- _Task brief_: Find the lines in the listing below that include the word "Entity", and report how many there are, with nothing more.

-- -- --

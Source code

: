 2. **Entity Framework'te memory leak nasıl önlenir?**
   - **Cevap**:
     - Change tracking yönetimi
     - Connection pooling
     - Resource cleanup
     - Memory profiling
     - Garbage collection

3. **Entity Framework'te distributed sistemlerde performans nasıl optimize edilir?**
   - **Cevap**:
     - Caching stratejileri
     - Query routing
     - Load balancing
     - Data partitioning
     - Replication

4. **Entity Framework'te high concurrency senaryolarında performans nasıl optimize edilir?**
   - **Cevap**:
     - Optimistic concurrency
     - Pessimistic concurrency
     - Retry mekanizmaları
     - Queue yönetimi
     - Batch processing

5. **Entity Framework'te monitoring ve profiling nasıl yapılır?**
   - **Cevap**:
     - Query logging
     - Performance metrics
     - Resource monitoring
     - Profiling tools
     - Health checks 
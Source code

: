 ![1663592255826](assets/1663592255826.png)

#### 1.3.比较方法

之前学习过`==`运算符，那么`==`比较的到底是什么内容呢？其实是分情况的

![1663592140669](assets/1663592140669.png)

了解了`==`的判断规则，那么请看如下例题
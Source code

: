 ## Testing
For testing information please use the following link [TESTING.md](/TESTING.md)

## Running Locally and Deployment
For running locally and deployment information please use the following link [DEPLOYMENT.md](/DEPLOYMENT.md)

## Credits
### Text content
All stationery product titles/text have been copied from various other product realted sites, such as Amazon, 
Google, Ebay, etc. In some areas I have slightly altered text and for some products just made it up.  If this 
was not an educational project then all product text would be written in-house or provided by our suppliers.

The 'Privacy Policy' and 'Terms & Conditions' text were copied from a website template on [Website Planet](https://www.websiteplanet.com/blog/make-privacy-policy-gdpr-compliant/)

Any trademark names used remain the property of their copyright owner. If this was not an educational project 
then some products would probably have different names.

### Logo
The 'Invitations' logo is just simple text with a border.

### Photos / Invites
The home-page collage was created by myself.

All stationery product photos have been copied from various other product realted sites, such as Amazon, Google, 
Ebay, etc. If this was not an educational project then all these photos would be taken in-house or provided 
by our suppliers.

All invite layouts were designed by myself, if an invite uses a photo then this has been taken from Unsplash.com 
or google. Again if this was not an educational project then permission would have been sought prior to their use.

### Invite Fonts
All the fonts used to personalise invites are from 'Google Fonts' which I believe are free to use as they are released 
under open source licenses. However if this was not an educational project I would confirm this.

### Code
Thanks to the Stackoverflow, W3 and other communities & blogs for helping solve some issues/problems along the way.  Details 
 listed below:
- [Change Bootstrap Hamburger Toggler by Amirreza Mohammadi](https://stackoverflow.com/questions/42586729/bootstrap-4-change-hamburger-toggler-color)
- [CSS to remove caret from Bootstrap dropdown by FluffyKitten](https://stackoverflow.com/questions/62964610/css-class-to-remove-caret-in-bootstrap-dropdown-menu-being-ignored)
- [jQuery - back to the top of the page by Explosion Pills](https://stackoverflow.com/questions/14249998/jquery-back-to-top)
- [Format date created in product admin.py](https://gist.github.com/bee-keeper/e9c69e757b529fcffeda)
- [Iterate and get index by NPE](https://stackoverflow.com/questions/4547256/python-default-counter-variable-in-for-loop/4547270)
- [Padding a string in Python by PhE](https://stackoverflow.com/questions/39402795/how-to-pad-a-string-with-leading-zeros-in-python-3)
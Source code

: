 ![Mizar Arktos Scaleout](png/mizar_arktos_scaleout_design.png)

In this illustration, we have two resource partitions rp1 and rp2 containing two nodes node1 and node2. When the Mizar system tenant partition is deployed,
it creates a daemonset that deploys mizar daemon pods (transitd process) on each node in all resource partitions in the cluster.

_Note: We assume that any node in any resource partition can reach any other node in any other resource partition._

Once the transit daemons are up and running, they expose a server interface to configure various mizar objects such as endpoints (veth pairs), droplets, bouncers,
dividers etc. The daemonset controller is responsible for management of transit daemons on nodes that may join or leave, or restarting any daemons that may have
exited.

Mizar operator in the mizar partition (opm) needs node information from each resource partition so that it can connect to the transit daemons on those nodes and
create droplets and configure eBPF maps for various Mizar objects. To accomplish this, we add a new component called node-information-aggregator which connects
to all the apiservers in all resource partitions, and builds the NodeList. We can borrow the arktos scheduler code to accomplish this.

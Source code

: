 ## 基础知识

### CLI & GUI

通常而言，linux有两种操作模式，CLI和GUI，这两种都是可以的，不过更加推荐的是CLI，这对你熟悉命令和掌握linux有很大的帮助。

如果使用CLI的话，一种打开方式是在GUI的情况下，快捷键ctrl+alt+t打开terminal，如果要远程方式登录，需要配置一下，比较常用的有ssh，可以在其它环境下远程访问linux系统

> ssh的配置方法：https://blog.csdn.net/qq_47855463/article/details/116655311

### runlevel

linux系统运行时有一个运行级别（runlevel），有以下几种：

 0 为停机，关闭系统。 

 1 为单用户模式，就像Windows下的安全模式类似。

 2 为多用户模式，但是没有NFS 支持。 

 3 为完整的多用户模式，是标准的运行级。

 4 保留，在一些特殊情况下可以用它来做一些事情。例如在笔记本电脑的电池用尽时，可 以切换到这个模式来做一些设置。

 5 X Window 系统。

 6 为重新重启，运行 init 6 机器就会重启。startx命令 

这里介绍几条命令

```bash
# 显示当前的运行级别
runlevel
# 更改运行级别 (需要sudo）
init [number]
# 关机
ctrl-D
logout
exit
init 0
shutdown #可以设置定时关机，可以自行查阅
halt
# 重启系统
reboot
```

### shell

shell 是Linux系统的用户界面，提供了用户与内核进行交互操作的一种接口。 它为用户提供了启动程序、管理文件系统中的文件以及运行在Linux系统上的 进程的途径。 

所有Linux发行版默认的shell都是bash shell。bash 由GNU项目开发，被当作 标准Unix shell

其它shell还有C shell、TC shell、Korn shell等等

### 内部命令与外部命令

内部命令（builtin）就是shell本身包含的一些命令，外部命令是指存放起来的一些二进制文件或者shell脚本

-- -- --

- _Answer to this task_: 4